What the task requires
Reproduce the data exactly as given, except for any images.

Data items:
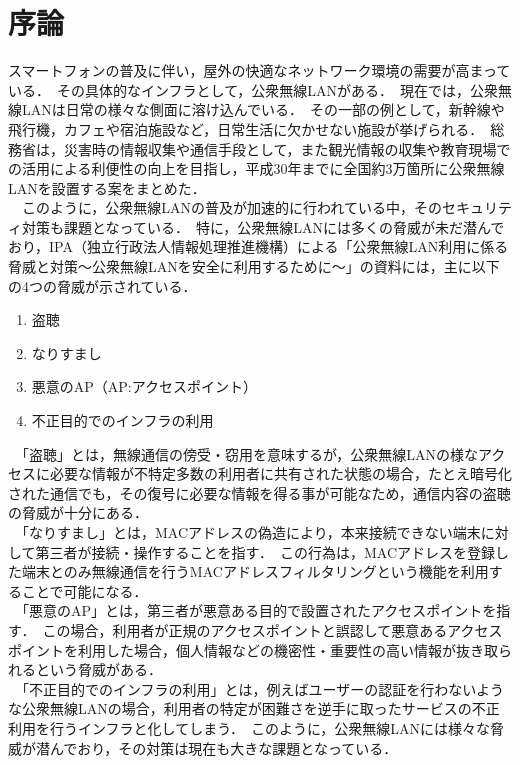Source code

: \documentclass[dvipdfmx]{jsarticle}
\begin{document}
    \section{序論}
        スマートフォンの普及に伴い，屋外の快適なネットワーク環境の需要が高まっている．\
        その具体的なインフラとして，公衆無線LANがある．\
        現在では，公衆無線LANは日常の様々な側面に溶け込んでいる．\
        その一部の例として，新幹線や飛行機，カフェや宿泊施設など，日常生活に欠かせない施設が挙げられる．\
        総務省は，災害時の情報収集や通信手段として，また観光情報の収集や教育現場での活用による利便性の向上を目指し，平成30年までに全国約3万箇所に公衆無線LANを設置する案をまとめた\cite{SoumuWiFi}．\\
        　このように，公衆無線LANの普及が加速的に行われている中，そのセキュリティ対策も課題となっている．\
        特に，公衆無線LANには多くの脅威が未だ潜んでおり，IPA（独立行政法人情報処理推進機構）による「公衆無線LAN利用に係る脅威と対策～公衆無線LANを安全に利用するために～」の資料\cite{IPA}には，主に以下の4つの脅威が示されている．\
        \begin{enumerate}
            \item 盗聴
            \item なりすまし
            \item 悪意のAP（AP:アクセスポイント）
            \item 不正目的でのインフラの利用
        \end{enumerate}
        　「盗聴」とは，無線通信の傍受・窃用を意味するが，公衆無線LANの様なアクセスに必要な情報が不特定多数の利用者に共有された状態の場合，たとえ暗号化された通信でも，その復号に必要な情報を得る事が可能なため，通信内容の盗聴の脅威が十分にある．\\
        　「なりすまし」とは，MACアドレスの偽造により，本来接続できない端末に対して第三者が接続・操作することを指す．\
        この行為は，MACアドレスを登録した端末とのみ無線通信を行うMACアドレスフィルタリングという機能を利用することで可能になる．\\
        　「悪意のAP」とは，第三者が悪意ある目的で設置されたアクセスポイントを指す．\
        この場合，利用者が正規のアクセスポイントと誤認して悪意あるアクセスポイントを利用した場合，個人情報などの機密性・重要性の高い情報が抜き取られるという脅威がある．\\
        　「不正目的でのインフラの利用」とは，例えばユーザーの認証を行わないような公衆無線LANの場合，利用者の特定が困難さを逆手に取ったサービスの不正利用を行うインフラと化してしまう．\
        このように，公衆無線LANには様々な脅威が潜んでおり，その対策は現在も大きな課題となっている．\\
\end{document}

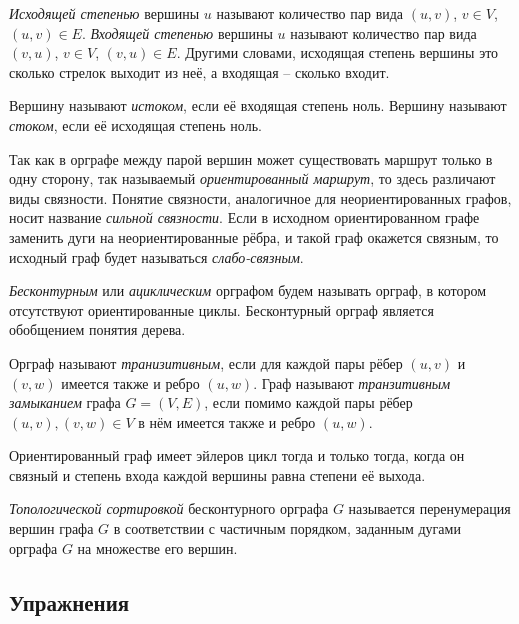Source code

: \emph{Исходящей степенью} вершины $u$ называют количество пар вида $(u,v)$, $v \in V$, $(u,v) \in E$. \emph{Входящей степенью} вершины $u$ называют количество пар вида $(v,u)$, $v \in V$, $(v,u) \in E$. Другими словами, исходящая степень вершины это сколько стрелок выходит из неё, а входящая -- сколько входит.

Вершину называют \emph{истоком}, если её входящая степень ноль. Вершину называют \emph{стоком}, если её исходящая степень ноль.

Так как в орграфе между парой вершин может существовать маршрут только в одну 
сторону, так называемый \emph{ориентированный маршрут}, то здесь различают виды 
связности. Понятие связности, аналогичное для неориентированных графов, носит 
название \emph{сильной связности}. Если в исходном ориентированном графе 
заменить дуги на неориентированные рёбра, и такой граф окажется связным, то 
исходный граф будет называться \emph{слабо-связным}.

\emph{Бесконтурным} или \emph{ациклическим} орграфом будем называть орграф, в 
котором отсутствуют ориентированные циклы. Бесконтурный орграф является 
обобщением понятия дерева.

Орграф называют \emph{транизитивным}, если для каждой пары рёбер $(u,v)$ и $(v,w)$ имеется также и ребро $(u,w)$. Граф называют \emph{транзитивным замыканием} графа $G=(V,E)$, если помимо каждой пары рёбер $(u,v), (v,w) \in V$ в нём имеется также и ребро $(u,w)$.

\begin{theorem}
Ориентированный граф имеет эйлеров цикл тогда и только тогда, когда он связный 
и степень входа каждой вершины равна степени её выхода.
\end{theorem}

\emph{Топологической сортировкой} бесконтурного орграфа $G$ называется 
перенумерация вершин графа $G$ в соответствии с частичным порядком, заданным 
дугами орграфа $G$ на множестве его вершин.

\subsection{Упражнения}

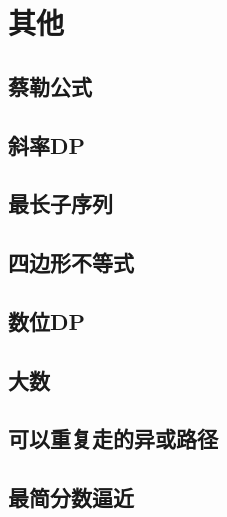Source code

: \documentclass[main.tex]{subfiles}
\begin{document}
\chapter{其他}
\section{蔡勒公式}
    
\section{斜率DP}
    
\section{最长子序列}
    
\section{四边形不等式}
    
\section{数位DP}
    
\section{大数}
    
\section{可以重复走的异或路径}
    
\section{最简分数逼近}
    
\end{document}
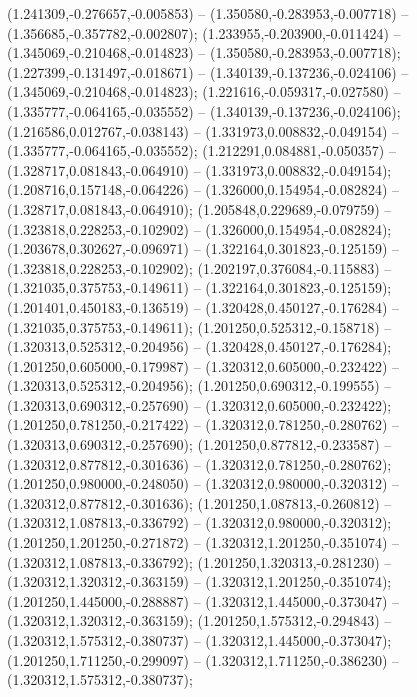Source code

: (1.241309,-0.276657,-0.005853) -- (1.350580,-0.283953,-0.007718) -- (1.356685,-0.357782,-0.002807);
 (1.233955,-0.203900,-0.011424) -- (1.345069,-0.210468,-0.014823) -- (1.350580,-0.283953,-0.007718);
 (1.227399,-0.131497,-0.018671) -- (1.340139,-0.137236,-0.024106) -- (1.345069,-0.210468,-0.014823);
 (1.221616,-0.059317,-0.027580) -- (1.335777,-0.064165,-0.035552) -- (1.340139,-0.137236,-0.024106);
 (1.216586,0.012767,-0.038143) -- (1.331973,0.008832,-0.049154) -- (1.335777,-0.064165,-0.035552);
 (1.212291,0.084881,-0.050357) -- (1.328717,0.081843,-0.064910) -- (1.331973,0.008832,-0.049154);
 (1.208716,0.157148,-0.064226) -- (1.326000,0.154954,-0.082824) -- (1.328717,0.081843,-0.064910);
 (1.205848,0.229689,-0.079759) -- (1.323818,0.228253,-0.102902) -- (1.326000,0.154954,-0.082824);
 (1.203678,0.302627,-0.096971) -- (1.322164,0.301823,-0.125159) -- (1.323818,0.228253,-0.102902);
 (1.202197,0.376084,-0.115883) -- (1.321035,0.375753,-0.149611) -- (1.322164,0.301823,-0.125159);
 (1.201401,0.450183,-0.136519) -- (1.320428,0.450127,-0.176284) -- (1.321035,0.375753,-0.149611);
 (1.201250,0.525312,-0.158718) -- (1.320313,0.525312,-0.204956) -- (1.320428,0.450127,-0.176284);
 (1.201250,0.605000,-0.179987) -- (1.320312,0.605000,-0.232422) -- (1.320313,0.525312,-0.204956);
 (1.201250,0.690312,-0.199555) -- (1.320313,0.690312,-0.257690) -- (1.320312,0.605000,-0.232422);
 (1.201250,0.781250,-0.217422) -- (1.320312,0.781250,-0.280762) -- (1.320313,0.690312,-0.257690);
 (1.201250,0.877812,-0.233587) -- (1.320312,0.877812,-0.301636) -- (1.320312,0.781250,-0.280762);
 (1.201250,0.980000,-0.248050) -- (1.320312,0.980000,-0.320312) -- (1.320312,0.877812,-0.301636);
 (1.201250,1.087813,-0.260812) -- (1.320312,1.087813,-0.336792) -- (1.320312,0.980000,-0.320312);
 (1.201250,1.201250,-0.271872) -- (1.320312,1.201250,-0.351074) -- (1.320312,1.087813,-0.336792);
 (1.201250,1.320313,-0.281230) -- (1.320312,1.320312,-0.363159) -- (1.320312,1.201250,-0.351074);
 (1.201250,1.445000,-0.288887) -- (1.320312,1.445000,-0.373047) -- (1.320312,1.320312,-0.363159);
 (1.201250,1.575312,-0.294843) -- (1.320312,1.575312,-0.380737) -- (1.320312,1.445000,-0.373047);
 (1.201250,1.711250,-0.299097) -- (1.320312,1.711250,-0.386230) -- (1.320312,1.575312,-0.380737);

Answer area
Source code

: \documentclass[dvipdfmx]{jsarticle}
\begin{document}
    \section{序論}
        スマートフォンの普及に伴い，屋外の快適なネットワーク環境の需要が高まっている．\
        その具体的なインフラとして，公衆無線LANがある．\
        現在では，公衆無線LANは日常の様々な側面に溶け込んでいる．\
        その一部の例として，新幹線や飛行機，カフェや宿泊施設など，日常生活に欠かせない施設が挙げられる．\
        総務省は，災害時の情報収集や通信手段として，また観光情報の収集や教育現場での活用による利便性の向上を目指し，平成30年までに全国約3万箇所に公衆無線LANを設置する案をまとめた\cite{SoumuWiFi}．\\
        　このように，公衆無線LANの普及が加速的に行われている中，そのセキュリティ対策も課題となっている．\
        特に，公衆無線LANには多くの脅威が未だ潜んでおり，IPA（独立行政法人情報処理推進機構）による「公衆無線LAN利用に係る脅威と対策～公衆無線LANを安全に利用するために～」の資料\cite{IPA}には，主に以下の4つの脅威が示されている．\
        \begin{enumerate}
            \item 盗聴
            \item なりすまし
            \item 悪意のAP（AP:アクセスポイント）
            \item 不正目的でのインフラの利用
        \end{enumerate}
        　「盗聴」とは，無線通信の傍受・窃用を意味するが，公衆無線LANの様なアクセスに必要な情報が不特定多数の利用者に共有された状態の場合，たとえ暗号化された通信でも，その復号に必要な情報を得る事が可能なため，通信内容の盗聴の脅威が十分にある．\\
        　「なりすまし」とは，MACアドレスの偽造により，本来接続できない端末に対して第三者が接続・操作することを指す．\
        この行為は，MACアドレスを登録した端末とのみ無線通信を行うMACアドレスフィルタリングという機能を利用することで可能になる．\\
        　「悪意のAP」とは，第三者が悪意ある目的で設置されたアクセスポイントを指す．\
        この場合，利用者が正規のアクセスポイントと誤認して悪意あるアクセスポイントを利用した場合，個人情報などの機密性・重要性の高い情報が抜き取られるという脅威がある．\\
        　「不正目的でのインフラの利用」とは，例えばユーザーの認証を行わないような公衆無線LANの場合，利用者の特定が困難さを逆手に取ったサービスの不正利用を行うインフラと化してしまう．\
        このように，公衆無線LANには様々な脅威が潜んでおり，その対策は現在も大きな課題となっている．\\
\end{document}

Source code

: \emph{Исходящей степенью} вершины $u$ называют количество пар вида $(u,v)$, $v \in V$, $(u,v) \in E$. \emph{Входящей степенью} вершины $u$ называют количество пар вида $(v,u)$, $v \in V$, $(v,u) \in E$. Другими словами, исходящая степень вершины это сколько стрелок выходит из неё, а входящая -- сколько входит.

Вершину называют \emph{истоком}, если её входящая степень ноль. Вершину называют \emph{стоком}, если её исходящая степень ноль.

Так как в орграфе между парой вершин может существовать маршрут только в одну 
сторону, так называемый \emph{ориентированный маршрут}, то здесь различают виды 
связности. Понятие связности, аналогичное для неориентированных графов, носит 
название \emph{сильной связности}. Если в исходном ориентированном графе 
заменить дуги на неориентированные рёбра, и такой граф окажется связным, то 
исходный граф будет называться \emph{слабо-связным}.

\emph{Бесконтурным} или \emph{ациклическим} орграфом будем называть орграф, в 
котором отсутствуют ориентированные циклы. Бесконтурный орграф является 
обобщением понятия дерева.

Орграф называют \emph{транизитивным}, если для каждой пары рёбер $(u,v)$ и $(v,w)$ имеется также и ребро $(u,w)$. Граф называют \emph{транзитивным замыканием} графа $G=(V,E)$, если помимо каждой пары рёбер $(u,v), (v,w) \in V$ в нём имеется также и ребро $(u,w)$.

\begin{theorem}
Ориентированный граф имеет эйлеров цикл тогда и только тогда, когда он связный 
и степень входа каждой вершины равна степени её выхода.
\end{theorem}

\emph{Топологической сортировкой} бесконтурного орграфа $G$ называется 
перенумерация вершин графа $G$ в соответствии с частичным порядком, заданным 
дугами орграфа $G$ на множестве его вершин.

\subsection{Упражнения}

Source code

: \documentclass[main.tex]{subfiles}
\begin{document}
\chapter{其他}
\section{蔡勒公式}
    
\section{斜率DP}
    
\section{最长子序列}
    
\section{四边形不等式}
    
\section{数位DP}
    
\section{大数}
    
\section{可以重复走的异或路径}
    
\section{最简分数逼近}
    
\end{document}
Source code

: (1.241309,-0.276657,-0.005853) -- (1.350580,-0.283953,-0.007718) -- (1.356685,-0.357782,-0.002807);
 (1.233955,-0.203900,-0.011424) -- (1.345069,-0.210468,-0.014823) -- (1.350580,-0.283953,-0.007718);
 (1.227399,-0.131497,-0.018671) -- (1.340139,-0.137236,-0.024106) -- (1.345069,-0.210468,-0.014823);
 (1.221616,-0.059317,-0.027580) -- (1.335777,-0.064165,-0.035552) -- (1.340139,-0.137236,-0.024106);
 (1.216586,0.012767,-0.038143) -- (1.331973,0.008832,-0.049154) -- (1.335777,-0.064165,-0.035552);
 (1.212291,0.084881,-0.050357) -- (1.328717,0.081843,-0.064910) -- (1.331973,0.008832,-0.049154);
 (1.208716,0.157148,-0.064226) -- (1.326000,0.154954,-0.082824) -- (1.328717,0.081843,-0.064910);
 (1.205848,0.229689,-0.079759) -- (1.323818,0.228253,-0.102902) -- (1.326000,0.154954,-0.082824);
 (1.203678,0.302627,-0.096971) -- (1.322164,0.301823,-0.125159) -- (1.323818,0.228253,-0.102902);
 (1.202197,0.376084,-0.115883) -- (1.321035,0.375753,-0.149611) -- (1.322164,0.301823,-0.125159);
 (1.201401,0.450183,-0.136519) -- (1.320428,0.450127,-0.176284) -- (1.321035,0.375753,-0.149611);
 (1.201250,0.525312,-0.158718) -- (1.320313,0.525312,-0.204956) -- (1.320428,0.450127,-0.176284);
 (1.201250,0.605000,-0.179987) -- (1.320312,0.605000,-0.232422) -- (1.320313,0.525312,-0.204956);
 (1.201250,0.690312,-0.199555) -- (1.320313,0.690312,-0.257690) -- (1.320312,0.605000,-0.232422);
 (1.201250,0.781250,-0.217422) -- (1.320312,0.781250,-0.280762) -- (1.320313,0.690312,-0.257690);
 (1.201250,0.877812,-0.233587) -- (1.320312,0.877812,-0.301636) -- (1.320312,0.781250,-0.280762);
 (1.201250,0.980000,-0.248050) -- (1.320312,0.980000,-0.320312) -- (1.320312,0.877812,-0.301636);
 (1.201250,1.087813,-0.260812) -- (1.320312,1.087813,-0.336792) -- (1.320312,0.980000,-0.320312);
 (1.201250,1.201250,-0.271872) -- (1.320312,1.201250,-0.351074) -- (1.320312,1.087813,-0.336792);
 (1.201250,1.320313,-0.281230) -- (1.320312,1.320312,-0.363159) -- (1.320312,1.201250,-0.351074);
 (1.201250,1.445000,-0.288887) -- (1.320312,1.445000,-0.373047) -- (1.320312,1.320312,-0.363159);
 (1.201250,1.575312,-0.294843) -- (1.320312,1.575312,-0.380737) -- (1.320312,1.445000,-0.373047);
 (1.201250,1.711250,-0.299097) -- (1.320312,1.711250,-0.386230) -- (1.320312,1.575312,-0.380737);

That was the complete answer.